Structure-activity relationships of neuropeptide FF: role of C-terminal regions

A structure-activity study was carried out to determine the importance of the C-terminal amino acids of the octapeptide Neuropeptide FF (NPFF) in binding and agonistic activity. Affinities of NPFF analogues were tested toward NPFF receptors of the rat spinal cord and the human NPFF2 receptors transfected in CHO cells. The activities of these analogues were evaluated by their ability to both inhibit adenylate cyclase in NPFF2 receptor transfected CHO cells and to reverse the effect of nociceptin on acutely dissociated rat dorsal raphe neurons. The substitutions of Phenylalanine8 by a tyrosine, phenylglycine or homophenylalanine were deleterious for high affinity. Similarly, the replacement of Arginine7 by a lysine or D.Arginine induces a loss in affinity. The pharmacological characterization showed that the presence of the amidated Phe8 and Arg7 residues are also extremely critical for activation of anti-opioid effects on dorsal raphe neurons. The sequence of the C-terminal dipeptide seems also to be responsible for the high affinity and the activity on human NPFF2 receptors. The results support the view that a code messaging the molecular interaction toward NPFF-receptors is expressed in the C-terminal region of these peptides but the N-terminal segment is important to gain very high affinity.     

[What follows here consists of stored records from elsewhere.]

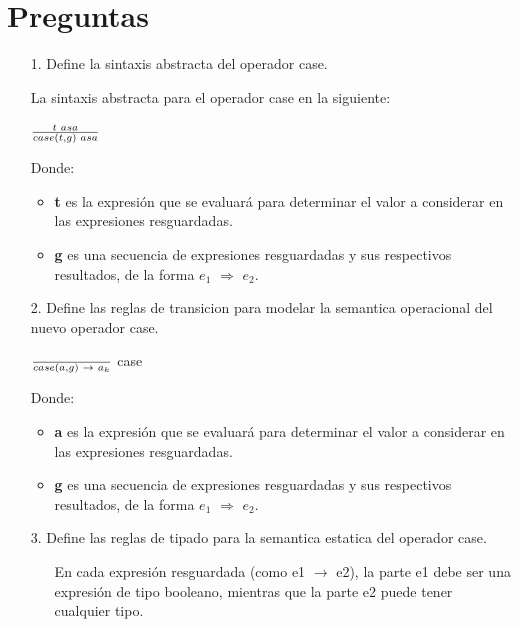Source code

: \documentclass{article}
\begin{document}
    \section{Preguntas}
    \begin{itemize}
        \item[1.] Define la sintaxis abstracta del operador case.
        
        La sintaxis abstracta para el operador {\sf case} en la siguiente:
        \begin{center}
                \Large{$\frac{t\hspace{0.1cm}asa}{case(t,g)\hspace{0.1cm}asa}$}
            \end{center}
        Donde:
        \begin{itemize}
            \item \textbf{t} es la expresión que se evaluará para determinar el valor a considerar en las expresiones resguardadas.

            \item \textbf{g} es una secuencia de expresiones resguardadas y sus respectivos resultados, de la forma $e_1$ $\Rightarrow$ $e_2$.\\
        \end{itemize}
        
        \item[2.] Define las reglas de transicion para modelar la semantica operacional del nuevo operador case.
        \begin{center}
                {\Large{$\frac{}{case(a,g)\hspace{0.1cm}\rightarrow\hspace{0.1cm}a_k}$}}\hspace{0.2cm} case
            \end{center}
        Donde:
        \begin{itemize}
            \item \textbf{a}  es la expresión que se evaluará para determinar el valor a considerar en las expresiones resguardadas.

            \item \textbf{g} es una secuencia de expresiones resguardadas y sus respectivos resultados, de la forma $e_1$ $\Rightarrow$ $e_2$.\\
        \end{itemize}
        
        \item[3.] Define las reglas de tipado para la semantica estatica del operador case.
        \begin{itemize}
            \item[ ] En cada expresión resguardada (como e1 $\rightarrow$ e2), la parte e1 debe ser una expresión de tipo booleano, mientras que la parte e2 puede tener cualquier tipo.


\end{itemize}
\end{itemize}
\end{document}
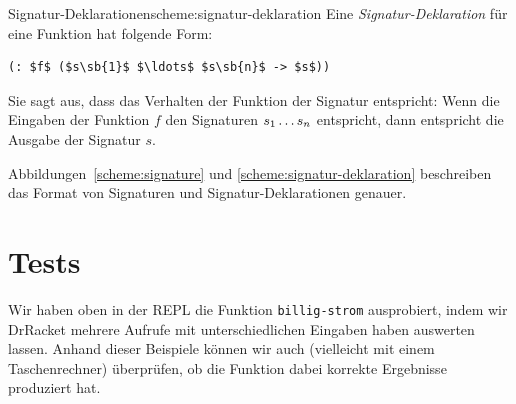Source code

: \begin{feature}{Signatur-Deklarationen}{scheme:signatur-deklaration}
Eine \textit{Signatur-Deklaration} für
eine Funktion hat
folgende Form:
%
\begin{lstlisting}
(: $f$ ($s\sb{1}$ $\ldots$ $s\sb{n}$ -> $s$))
\end{lstlisting}
%
Sie sagt aus, dass das Verhalten der Funktion der Signatur entspricht:
Wenn die Eingaben der Funktion $f$ den Signaturen \(s\sb{1} \ldots
s\sb{n}\) entspricht, dann entspricht die Ausgabe der Signatur $s$.
\end{feature}
%
Abbildungen~\ref{scheme:signature} und
\ref{scheme:signatur-deklaration} beschreiben das Format von Signaturen
und Signatur-Deklarationen genauer.

\section{Tests}

Wir haben oben in der REPL die Funktion
\lstinline{billig-strom} ausprobiert, indem wir DrRacket mehrere Aufrufe
mit unterschiedlichen Eingaben haben auswerten lassen.  Anhand dieser
Beispiele können wir auch (vielleicht mit einem Taschenrechner)
überprüfen, ob die Funktion dabei korrekte Ergebnisse produziert hat.

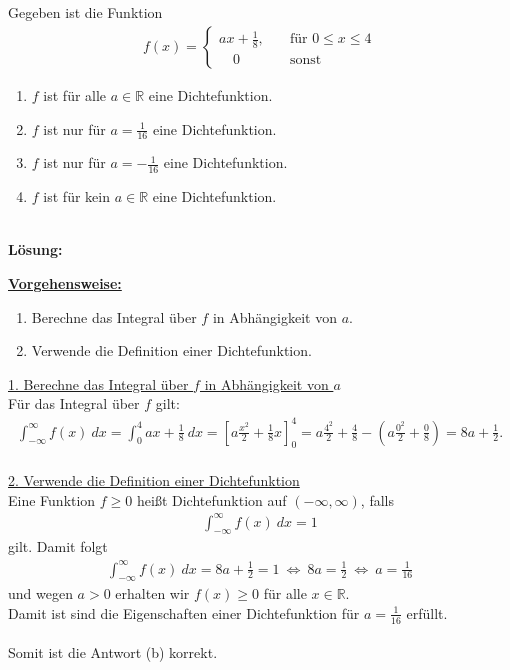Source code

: \newpage

\subsection*{}
Gegeben ist die Funktion
\begin{align*}
f(x) 
=
\begin{cases}
ax + \frac{1}{8}, &\quad \textrm{für } 0 \leq x \leq 4\\
\quad 0					&\quad  \textrm{sonst}			
\end{cases}
\end{align*}
\renewcommand{\labelenumi}{(\alph{enumi})}
\begin{enumerate}
	\item $f $ ist für alle $ a \in \mathbb{R} $ eine Dichtefunktion.
	\item $f $ ist nur für $ a = \frac{1}{16} $ eine Dichtefunktion.
	\item
	$f $ ist nur für $ a = -\frac{1}{16} $ eine Dichtefunktion.
	\item
	$f $ ist für kein $ a \in \mathbb{R} $ eine Dichtefunktion.
\end{enumerate}
\ \\
\textbf{Lösung:}
\begin{mdframed}
	\underline{\textbf{Vorgehensweise:}}
	\renewcommand{\labelenumi}{\theenumi.}
	\begin{enumerate}
		\item Berechne das Integral über $ f $ in Abhängigkeit von $ a $.
		\item Verwende die Definition einer Dichtefunktion.
	\end{enumerate}
\end{mdframed}
\underline{1. Berechne das Integral über $ f $ in Abhängigkeit von $ a $}\\
Für das Integral über $ f $ gilt:
\begin{align*}
\int_{-\infty}^\infty f(x) \ dx
=
\int_0^4 ax + \frac{1}{8} \ dx
= 
\left[
a \frac{x^2}{2} + \frac{1}{8} x
\right]_0^4
=
a \frac{4^2}{2} + \frac{4}{8}- \left( a \frac{0^2}{2} + \frac{0}{8}\right)
=
8 a + \frac{1}{2}.
\end{align*}
\ \\
\underline{2. Verwende die Definition einer Dichtefunktion}\\
Eine Funktion $ f \geq 0 $ heißt Dichtefunktion auf $ (-\infty, \infty) $, falls
\begin{align*}
\int_{-\infty}^\infty f(x) \ dx = 1
\end{align*}
gilt.
Damit folgt
\begin{align*}
\int_{-\infty}^\infty f(x) \ dx
=
8a + \frac{1}{2} = 1 
\ \Leftrightarrow \
8a = \frac{1}{2}
\ \Leftrightarrow \
a =  \frac{1}{16}
\end{align*}
und wegen $ a > 0 $ erhalten wir $ f(x) \geq 0  $ für alle $ x \in \mathbb{R} $.\\
Damit ist sind die Eigenschaften einer Dichtefunktion für $ a = \frac{1}{16} $ erfüllt.\\
\\
Somit ist die Antwort (b) korrekt.
\newpage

In vivo inhibition of neuropeptide FF agonism by BIBP3226, an NPY Y1 receptor antagonist

BIBP3226 {(R)-N2-(diphenylacetyl)-N-[(4-hydroxyphenyl)-methyl]-argininamide} was recently shown to display relatively high affinities for neuropeptide FF (NPFF) receptors and exhibit antagonist activities towards NPFF receptors in vitro. The present study was undertaken to investigate the antagonistic effects of BIBP3226 on several in vivo pharmacologic profiles induced by exogenous NPFF and NPVF. (1) BIBP3226 (5 nmol) injected into the third ventricle completely antagonized the hypothermic effects of NPFF (30 nmol) and NPVF (30 nmol) after cerebral administration in mice; (2) BIBP3226 (5 nmol, i.c.v.) prevented the anti-morphine actions of NPFF (10 nmol, i.c.v.) in the mouse tail-flick assay; (3) in urethane-anaesthetized rats, both NPFF (200 nmol/kg, i.v.) and NPVF (200 nmol/kg, i.v.) increased the mean arterial blood pressure, which were significantly reduced by pretreatment with BIBP3226 (500 nmol/kg, i.v.). Collectively, these data suggest that BIBP3226, a mixed antagonist of NPY Y1 and NPFF receptors, shows in vivo antagonistic effects on NPFF receptors. In addition, it seems to be clear that the in vivo pharmacological profiles of NPFF are mediated directly by NPFF receptors.